All materials are being itemized and stacked. The old bricks are being used to build retaining walls, and precast concrete panels that were embedded into walls are being repurposed for finishes in paving surfaces.

TAS also plans to retain the existing abattoir chimney to be used as an exhaust ventilator in a district energy heating and cooling system. In addition, the design team of the 2 Tecumseth project is looking at how heavy timber posts and beams on site can be repurposed as landscape furniture.

“We see bringing the circular economy to the development sector as really important,” Ms. Stiff says.

In addition to reusing materials, “the new development will be car-free and have a geothermal, district energy-based, low carbon operating system,” she adds. Toronto has several district energy systems, including systems at the University of Toronto, York University, Regent Park and the Enwave Deep Lake Water Cooling System that uses Lake Ontario water to cool more than 80 downtown buildings.

Ms. Stiff said using a circular economy approach to the project is essential as Canada has set ambitious goals to decrease carbon emissions from industry, vehicles and fossil fuels to net zero by mid-century.

In Europe you see more policies than in Canada around designing developments so they can be disassembled with the materials being reused.

Liza Stiff, vice-president of impact implementation and innovation at TAS

According to the World Green Building Council, construction materials and work are responsible for 11 per cent of global energy related carbon emissions (with heating and cooling adding another 28 per cent).

The alternative to reducing emissions is bleak.
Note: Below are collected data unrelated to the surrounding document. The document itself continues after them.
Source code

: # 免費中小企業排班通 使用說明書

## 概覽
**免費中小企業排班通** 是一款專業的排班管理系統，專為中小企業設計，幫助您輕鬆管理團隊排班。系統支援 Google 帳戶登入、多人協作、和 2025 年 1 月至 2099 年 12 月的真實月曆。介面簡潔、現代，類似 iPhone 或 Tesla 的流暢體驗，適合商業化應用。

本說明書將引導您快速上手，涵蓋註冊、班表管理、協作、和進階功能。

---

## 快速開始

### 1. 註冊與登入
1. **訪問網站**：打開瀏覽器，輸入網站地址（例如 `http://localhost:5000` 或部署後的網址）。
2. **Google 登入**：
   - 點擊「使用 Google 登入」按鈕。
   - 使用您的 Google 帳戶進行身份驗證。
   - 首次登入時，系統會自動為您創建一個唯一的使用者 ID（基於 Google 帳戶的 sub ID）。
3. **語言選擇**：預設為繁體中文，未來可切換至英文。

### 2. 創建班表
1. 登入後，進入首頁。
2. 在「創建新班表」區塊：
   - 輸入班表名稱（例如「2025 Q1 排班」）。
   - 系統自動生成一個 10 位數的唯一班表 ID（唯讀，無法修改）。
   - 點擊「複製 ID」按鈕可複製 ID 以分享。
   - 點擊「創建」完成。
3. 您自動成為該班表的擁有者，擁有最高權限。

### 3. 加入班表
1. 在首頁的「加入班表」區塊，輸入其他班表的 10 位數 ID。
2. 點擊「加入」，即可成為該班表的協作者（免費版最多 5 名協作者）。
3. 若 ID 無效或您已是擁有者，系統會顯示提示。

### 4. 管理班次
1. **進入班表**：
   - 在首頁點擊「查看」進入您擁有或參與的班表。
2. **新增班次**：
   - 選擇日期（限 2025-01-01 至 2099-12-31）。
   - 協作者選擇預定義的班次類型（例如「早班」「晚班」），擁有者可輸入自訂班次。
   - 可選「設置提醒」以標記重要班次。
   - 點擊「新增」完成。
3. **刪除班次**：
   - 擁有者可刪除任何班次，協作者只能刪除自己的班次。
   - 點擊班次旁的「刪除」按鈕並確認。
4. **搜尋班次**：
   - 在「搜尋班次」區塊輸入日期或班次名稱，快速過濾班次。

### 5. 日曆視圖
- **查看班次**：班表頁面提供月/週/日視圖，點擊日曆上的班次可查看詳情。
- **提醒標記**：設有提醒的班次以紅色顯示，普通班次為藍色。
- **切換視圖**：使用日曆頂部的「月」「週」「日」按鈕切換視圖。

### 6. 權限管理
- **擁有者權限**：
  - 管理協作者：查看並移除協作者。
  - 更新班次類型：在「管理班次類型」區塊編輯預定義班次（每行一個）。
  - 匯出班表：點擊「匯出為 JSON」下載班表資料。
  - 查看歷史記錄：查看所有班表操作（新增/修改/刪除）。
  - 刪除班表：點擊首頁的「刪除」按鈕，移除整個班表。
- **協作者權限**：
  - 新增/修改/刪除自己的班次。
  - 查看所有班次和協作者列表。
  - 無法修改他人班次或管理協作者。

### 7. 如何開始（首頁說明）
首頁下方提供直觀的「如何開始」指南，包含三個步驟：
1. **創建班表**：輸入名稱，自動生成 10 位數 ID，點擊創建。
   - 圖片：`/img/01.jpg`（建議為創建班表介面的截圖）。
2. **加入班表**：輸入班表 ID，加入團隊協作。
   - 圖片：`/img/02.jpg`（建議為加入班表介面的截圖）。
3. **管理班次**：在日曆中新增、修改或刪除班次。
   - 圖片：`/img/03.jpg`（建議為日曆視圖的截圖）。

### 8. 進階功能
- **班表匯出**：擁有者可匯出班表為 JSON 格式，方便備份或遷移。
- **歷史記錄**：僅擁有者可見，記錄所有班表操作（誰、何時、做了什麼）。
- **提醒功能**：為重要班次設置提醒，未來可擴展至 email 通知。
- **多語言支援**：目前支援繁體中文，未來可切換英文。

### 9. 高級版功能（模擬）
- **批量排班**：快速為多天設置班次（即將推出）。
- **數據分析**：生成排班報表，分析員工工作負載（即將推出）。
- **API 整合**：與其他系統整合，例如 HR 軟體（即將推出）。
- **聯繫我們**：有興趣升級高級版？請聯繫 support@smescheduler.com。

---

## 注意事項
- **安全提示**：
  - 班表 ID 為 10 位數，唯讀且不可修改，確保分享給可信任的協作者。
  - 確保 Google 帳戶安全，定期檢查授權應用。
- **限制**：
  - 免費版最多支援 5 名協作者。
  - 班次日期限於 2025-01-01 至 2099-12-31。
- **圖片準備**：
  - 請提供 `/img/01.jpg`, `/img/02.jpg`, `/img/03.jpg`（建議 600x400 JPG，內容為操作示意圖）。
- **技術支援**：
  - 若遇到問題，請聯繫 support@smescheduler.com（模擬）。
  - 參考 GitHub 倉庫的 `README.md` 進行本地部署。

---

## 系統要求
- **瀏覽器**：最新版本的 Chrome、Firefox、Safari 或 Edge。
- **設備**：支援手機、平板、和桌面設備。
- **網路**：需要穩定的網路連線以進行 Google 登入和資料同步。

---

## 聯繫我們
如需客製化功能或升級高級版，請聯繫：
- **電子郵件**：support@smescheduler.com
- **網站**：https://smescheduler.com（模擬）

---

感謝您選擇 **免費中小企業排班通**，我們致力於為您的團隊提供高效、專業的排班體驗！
In May, 2023, the World Meteorological Organization reported that there’s already a 50:50 chance the world will experience average annual temperatures exceeding 1.5 degrees Celsius within the next five years – temperatures which scientists believe will harm people and the natural environment.

Currently, there are no major regulatory incentives for developers to reuse materials in Canada, says Ms. Stiff, but it’s necessary to try anyway in a world where resources are becoming depleted and getting more costly to produce and move around.
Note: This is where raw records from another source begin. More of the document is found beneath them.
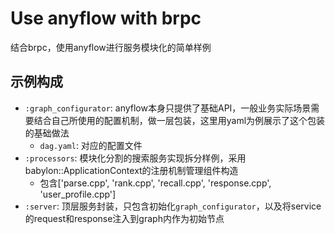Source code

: # Use anyflow with brpc

结合brpc，使用anyflow进行服务模块化的简单样例

## 示例构成
- `:graph_configurator`: anyflow本身只提供了基础API，一般业务实际场景需要结合自己所使用的配置机制，做一层包装，这里用yaml为例展示了这个包装的基础做法
  - `dag.yaml`: 对应的配置文件
- `:processors`: 模块化分割的搜索服务实现拆分样例，采用babylon::ApplicationContext的注册机制管理组件构造
  - 包含['parse.cpp', 'rank.cpp', 'recall.cpp', 'response.cpp', 'user_profile.cpp']
- `:server`: 顶层服务封装，只包含初始化`graph_configurator`，以及将service的request和response注入到graph内作为初始节点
“In Europe you see more policies than in Canada around designing developments so they can be disassembled with the materials being reused,” she says.

“In Canada it’s still primarily voluntary, but many investors are starting to ask about [the circular economy],” says Tonya Lagrasta, vice-president and head of ESG at Colliers.

“They’re asking ESG-related [environmental, social and governance] questions about what percentage of building materials on a project are being reused,” she says.

Ms. Stiff sees a niche for construction companies that specialize in reusing building materials. She’d also like to see more buildings designed that take into account what will happen to all the materials when it’s time to tear them down.

“This kind of new thinking needs to be encouraged and extended through the entire building and construction value chain. It will take a lot of co-ordination among architects, engineers, builders and regulators,” says Nigel Etherington, an engineer and the founding principal of Planet & Company Inc., which advises planners and developers.

Benjamin Shinewald, president and chief executive officer of BOMA Canada, an umbrella group for building owners and managers, says the building industry is repetitive.

“It’s often less expensive to reuse materials, given that they have already been paid for, as opposed to [using] new materials which must be procured, delivered and installed. That said, some materials have a lifespan. Other materials may have challenges associated with them, such as asbestos,” he says.

“There is also a cost to transporting and disposing old materials and to procuring and installing new materials,” he adds. “That will always be part of the decision in any potential renovation, from a private home to a massive commercial or institutional building.”